Eating your way to a woman's heart
The saying “large and in charge” never played a significant role in the life of Philip Cabrera until he traveled to Vietnam. Philip is a Cal State Fullerton communications student determined to become the next big travel journalist.
Kind and curious are two words some use to describe Philip, Phil or “Philly,” as we call him. Philly is short for “Philly Cheesesteak,” a nickname he tells others to call him in order to help remember his name. I call this technique, the “Philly Cheese Brain Tease.” Oddly enough, it works because I never forgot his name.
Philly, 27, was one of 12 students selected to travel to Northern Vietnam as a foreign news correspondent and as part of the Project Vietnam medical mission team. Philly said he weighs about 300 pounds and likes to try new foods. He also said he enjoys reporting on the various cuisines he consumes, similar to a food critic.
It was a talent he hoped to use in Vietnam. That plan backfired. Concerned about his grade and finding a unique story to blog about, it seemed as if Philly ran into a closed door – a door that would remain closed only temporarily. Once opened, Donald Trump’s angel would appear on his shoulder only to honor him as Vietnam’s newest Celebrity Apprentice.
It was a rare sunny day. The market was bustling with Vietnamese wearing Non La (handcrafted hats made of leaves). The smell of fresh trout filled the air. The pace was fast. One wrong turn and a pickpocket could rob you so blind, you would not see your way back into the United States. Your identity pouch remained securely strapped across your chest like a bandolier.
Feeling confident to enter, our class did. One by one, our American group proceeded into the market. As the last team member stepped in, silence filled the air. The absence of sound became audible and it grew with each step Philly took. The chickens gasped for one last breath as whacking cleavers paused in mid-air. The auction style negotiations between bargainers came to a complete halt as Phillip Cabrera walked in.

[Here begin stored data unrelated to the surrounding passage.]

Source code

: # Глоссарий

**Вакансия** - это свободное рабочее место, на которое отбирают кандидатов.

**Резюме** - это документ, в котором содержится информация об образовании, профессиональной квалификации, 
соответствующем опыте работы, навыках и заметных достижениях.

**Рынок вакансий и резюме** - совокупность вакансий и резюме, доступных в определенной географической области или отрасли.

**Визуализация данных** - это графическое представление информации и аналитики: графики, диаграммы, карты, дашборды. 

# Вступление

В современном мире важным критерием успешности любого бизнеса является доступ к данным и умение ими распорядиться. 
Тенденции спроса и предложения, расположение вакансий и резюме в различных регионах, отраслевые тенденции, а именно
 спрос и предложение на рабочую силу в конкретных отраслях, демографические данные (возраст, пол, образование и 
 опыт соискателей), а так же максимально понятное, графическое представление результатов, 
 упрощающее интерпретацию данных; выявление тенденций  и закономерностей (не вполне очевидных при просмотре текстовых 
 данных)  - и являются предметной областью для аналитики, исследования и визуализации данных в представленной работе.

We stood there, in the midst of the silence waiting for them to make the first move. That’s when a female butcher relinquished a chuckle. Then a male companion did the same. Within a matter of minutes, the entire left corner of the market grew excited to see this big guy. He was as foreign to them as they were to us. Many pulled out their cameras to take pictures. Children asked for his autograph and teens took part in untranslated conversation. Several women proposed to the newcomer. It was a magnificent day for Philly – he was large and in charge.
The question is, why did Philly receive such celebrity treatment?
In early Oriental practice, children were taught at a young age that the size of a man is equivalent to the size of his wealth. In other words, the bigger a man’s stomach, the bigger his bank account. This also made larger men appear attractive to many women. Although big people are looked down upon in America, Vietnam proves opposite of that stereotype and if Donald Trump were to reappear on Philly’s shoulder, he would only have two words to say: “You’re hired!”